Zwolnienia w Goldenline
Równocześnie podano, że tarcza antykryzysowa nie obejmie spółki zależnej Goldenline. Tam planowane są zwolnienia grupowe.Jak tłumaczy Agora, decyzja ta została podjęta z powodu spadku przychodów Goldenline i "braku brak obiektywnej możliwości poprawienia sytuacji finansowej spółki w przewidywalnym terminie".
Dopłaty do pensji
Dofinansowanie wynagrodzenia pracowników z Funduszu Gwarantowanych Świadczeń Pracowniczych to jeden z elementów rządowej "tarczy antykryzysowej". Mogą się o nie ubiegać pracodawcy, którzy w ostatnim czasie odnotowali straty.Okazuje się jednak, że dopłaty do pensji mogą być opóźnione. O ile? Firmy na rządowe wsparcie mogą czekać do połowy maja. I nie chodzi tu wcale o niewydolność urzędów, tylko o zapisy w ustawie.

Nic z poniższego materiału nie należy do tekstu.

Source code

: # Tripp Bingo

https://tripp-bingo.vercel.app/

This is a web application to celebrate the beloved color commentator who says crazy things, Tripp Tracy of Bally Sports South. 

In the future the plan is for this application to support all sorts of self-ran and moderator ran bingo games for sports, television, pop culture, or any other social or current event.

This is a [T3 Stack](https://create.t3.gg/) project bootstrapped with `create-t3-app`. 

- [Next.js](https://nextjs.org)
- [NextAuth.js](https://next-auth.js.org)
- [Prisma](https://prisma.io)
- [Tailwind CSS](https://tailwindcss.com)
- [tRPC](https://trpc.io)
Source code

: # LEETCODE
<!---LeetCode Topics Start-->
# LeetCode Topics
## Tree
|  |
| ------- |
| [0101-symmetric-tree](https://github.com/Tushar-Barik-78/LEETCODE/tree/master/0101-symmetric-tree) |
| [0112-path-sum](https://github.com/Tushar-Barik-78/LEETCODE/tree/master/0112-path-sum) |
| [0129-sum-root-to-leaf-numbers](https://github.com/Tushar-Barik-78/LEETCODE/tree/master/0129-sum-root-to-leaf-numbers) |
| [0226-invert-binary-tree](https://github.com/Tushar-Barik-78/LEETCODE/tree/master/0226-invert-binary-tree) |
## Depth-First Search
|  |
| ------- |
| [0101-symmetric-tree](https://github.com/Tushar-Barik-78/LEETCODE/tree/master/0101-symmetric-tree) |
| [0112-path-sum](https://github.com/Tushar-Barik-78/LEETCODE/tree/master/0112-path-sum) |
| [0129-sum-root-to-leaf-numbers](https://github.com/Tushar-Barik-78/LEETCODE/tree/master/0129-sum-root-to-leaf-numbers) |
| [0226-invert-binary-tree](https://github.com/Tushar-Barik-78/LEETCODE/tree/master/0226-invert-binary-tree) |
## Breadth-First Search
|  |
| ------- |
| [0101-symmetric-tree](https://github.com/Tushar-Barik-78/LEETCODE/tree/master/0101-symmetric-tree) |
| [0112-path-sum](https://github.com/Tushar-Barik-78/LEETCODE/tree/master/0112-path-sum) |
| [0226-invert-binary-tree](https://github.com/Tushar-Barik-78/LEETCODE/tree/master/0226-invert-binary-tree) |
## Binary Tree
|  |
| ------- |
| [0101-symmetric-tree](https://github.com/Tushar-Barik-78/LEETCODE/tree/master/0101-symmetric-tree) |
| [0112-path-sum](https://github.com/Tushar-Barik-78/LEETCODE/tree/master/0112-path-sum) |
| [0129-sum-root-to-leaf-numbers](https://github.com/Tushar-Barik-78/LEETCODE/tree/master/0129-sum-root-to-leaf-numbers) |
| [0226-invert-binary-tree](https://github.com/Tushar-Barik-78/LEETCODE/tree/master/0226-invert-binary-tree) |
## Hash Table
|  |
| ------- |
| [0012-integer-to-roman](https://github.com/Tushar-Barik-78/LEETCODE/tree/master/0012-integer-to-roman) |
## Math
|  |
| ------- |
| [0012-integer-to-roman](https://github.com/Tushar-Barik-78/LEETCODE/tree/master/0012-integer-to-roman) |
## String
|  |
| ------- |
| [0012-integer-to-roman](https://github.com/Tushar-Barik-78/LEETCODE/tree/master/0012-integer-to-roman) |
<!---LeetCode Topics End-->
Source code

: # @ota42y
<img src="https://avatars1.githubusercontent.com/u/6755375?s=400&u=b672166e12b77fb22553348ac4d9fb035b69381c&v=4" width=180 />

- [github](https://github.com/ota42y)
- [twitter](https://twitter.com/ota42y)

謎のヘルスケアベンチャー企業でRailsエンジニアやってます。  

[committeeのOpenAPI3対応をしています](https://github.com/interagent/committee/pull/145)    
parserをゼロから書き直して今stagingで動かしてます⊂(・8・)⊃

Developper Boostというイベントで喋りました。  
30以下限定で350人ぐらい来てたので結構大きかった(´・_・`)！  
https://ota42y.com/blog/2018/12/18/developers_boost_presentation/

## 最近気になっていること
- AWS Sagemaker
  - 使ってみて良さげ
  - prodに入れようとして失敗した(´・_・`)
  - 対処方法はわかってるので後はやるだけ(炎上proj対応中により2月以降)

Z racji tego, że przedsiębiorcy mogą najwcześniej złożyć wniosek o dopłatę w kwietniu, pod uwagę ma być brane przeciętne wynagrodzenie za I kwartał 2020 r. Tymczasem wysokość przeciętnego wynagrodzenia za I kwartał 2020 nie jest jeszcze znana.
GUS takie informacje publikuje z reguły 1,5 miesiąca po zakończeniu danego kwartału. Zgodnie z tym dane za I kw. 2020 r. pojawią się najprawdopodobniej w połowie maja. Wniosek? Albo rząd w „cudowny” sposób przyspieszy prace GUS-u, albo przedsiębiorcy będą mogą liczyć na dopłaty do pensji pracowników za 1,5 miesiąca.
Czas oczekiwania to nie jest jedyną wadą rządowego programu dopłat. Jak już informowaliśmy, z 212 mld złotych, jakie rząd zamierza wydać na ratowanie polskiej gospodarki, 30 mld złotych ma zostać przeznaczone na m.in. wypłaty dla pracowników. Pieniędzy z pierwszej puli wystarczy dla około 170 tys. pracowników.